Le débat autour de la date des prochaines élections locales au Sénégal s’intensifie. Après l’appel d’Ousmane Sonko, qui avait interpellé le président Bassirou Diomaye Faye sur l’urgence de fixer ce scrutin, c’est au tour d’El Malick Ndiaye d’afficher une position catégorique sur la question.
Un refus catégorique de tout report
À Linguère, où il recevait Ousmane Sonko dans le cadre d’une tournée de Pastef dédiée à la vente de cartes de membre, le député a clairement affirmé qu’aucun report des élections ne saurait être envisagé.
El Malick Ndiaye a établi un lien direct entre la mobilisation significative observée lors des opérations de vente de cartes de Pastef et les discussions actuelles sur le calendrier électoral.
« Ce sont nos opérations de vente de cartes de membre qui animent le pays, dans le bon sens. Partout, les citoyens se pressent pour acquérir leur carte Pastef. Cela pourrait bien avoir un impact sur la date des prochaines élections », a-t-il déclaré.
Cependant, l’ancien président de l’Assemblée nationale est resté inflexible quant à la tenue impérative du scrutin.
« Mais ces élections, personne ne peut les repousser. “Beug beuré, bagn beuré” (il y aura combat, qu’ils le veuillent ou non) », a-t-il averti avec fermeté.

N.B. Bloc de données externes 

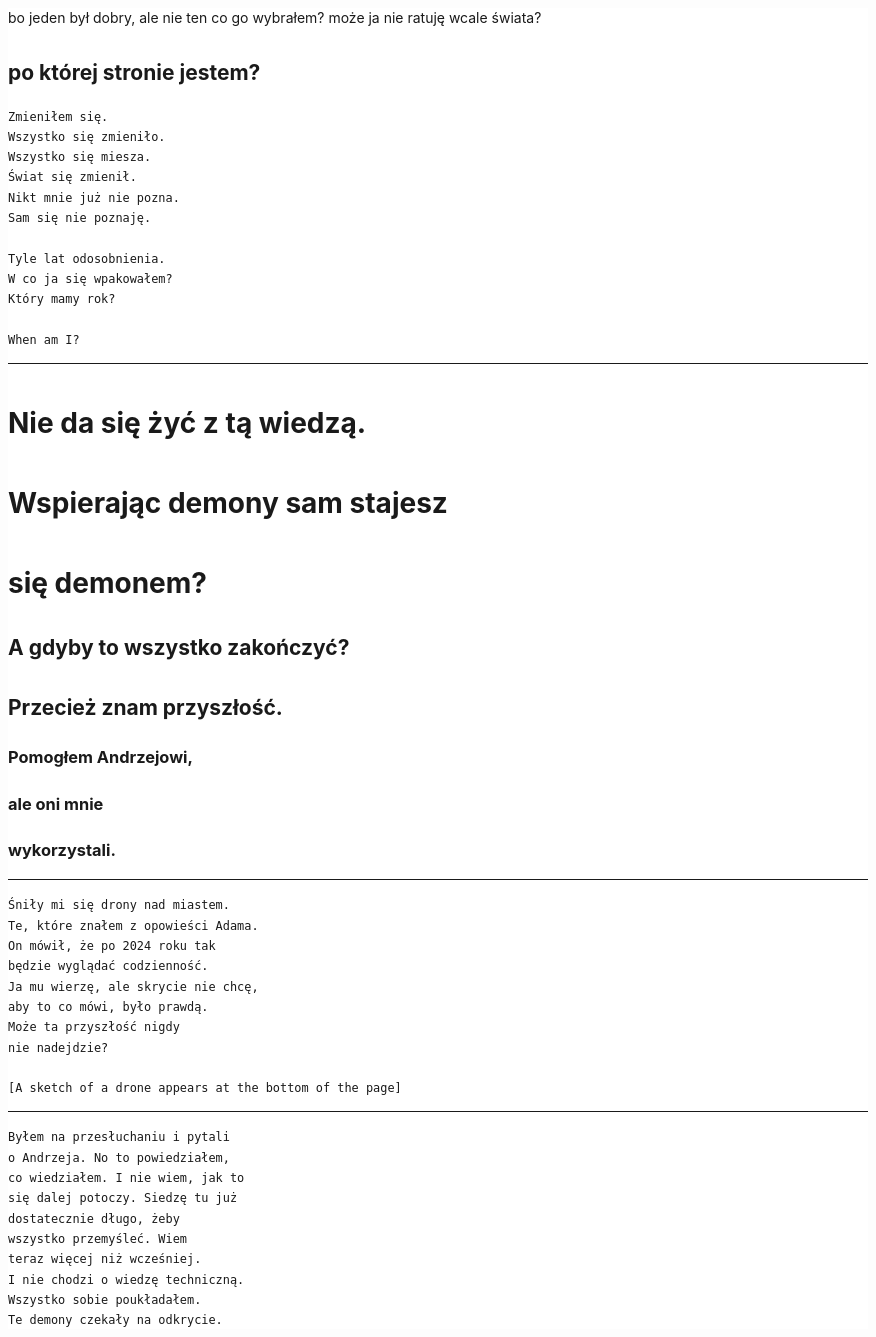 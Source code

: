 bo jeden był dobry, ale nie ten co
go wybrałem? może ja nie ratuję
wcale świata?

po której stronie jestem?
---
```
Zmieniłem się.
Wszystko się zmieniło.
Wszystko się miesza.
Świat się zmienił.
Nikt mnie już nie pozna.
Sam się nie poznaję.

Tyle lat odosobnienia.
W co ja się wpakowałem?
Który mamy rok?

When am I?
```
---
# Nie da się żyć z tą wiedzą.
# Wspierając demony sam stajesz
# się demonem?

## A gdyby to wszystko zakończyć?
## Przecież znam przyszłość.

### Pomogłem Andrzejowi,
### ale oni mnie
### wykorzystali.
---
```
Śniły mi się drony nad miastem.
Te, które znałem z opowieści Adama.
On mówił, że po 2024 roku tak
będzie wyglądać codzienność.
Ja mu wierzę, ale skrycie nie chcę,
aby to co mówi, było prawdą.
Może ta przyszłość nigdy
nie nadejdzie?

[A sketch of a drone appears at the bottom of the page]
```
---
```
Byłem na przesłuchaniu i pytali
o Andrzeja. No to powiedziałem,
co wiedziałem. I nie wiem, jak to
się dalej potoczy. Siedzę tu już
dostatecznie długo, żeby
wszystko przemyśleć. Wiem
teraz więcej niż wcześniej.
I nie chodzi o wiedzę techniczną.
Wszystko sobie poukładałem.
Te demony czekały na odkrycie.
```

Dans le sillage des déclarations de Sonko
Cette prise de position d’El Malick Ndiaye survient quelques heures seulement après une déclaration similaire d’Ousmane Sonko à Louga.
Le président de Pastef avait également exhorté le chef de l’État à prendre un décret pour officialiser la date des prochaines élections locales, insistant sur le fait que cette décision relève pleinement des prérogatives présidentielles.
« Prendre un décret pour limoger Fadilou Keïta, Waly Diouf Bodiang et d’autres, cela fait partie de ses attributions, personne n’en disconvient. Mais c’est de la même manière qu’il doit prendre un décret pour fixer la date de l’élection. Ce ne sont tous que de simples décrets », avait argumenté Sonko.
Ces deux interventions majeures renforcent la pression politique autour du calendrier électoral, tandis que la date des prochaines élections locales continue de susciter de nombreuses interrogations et débats au sein de la sphère politique sénégalaise.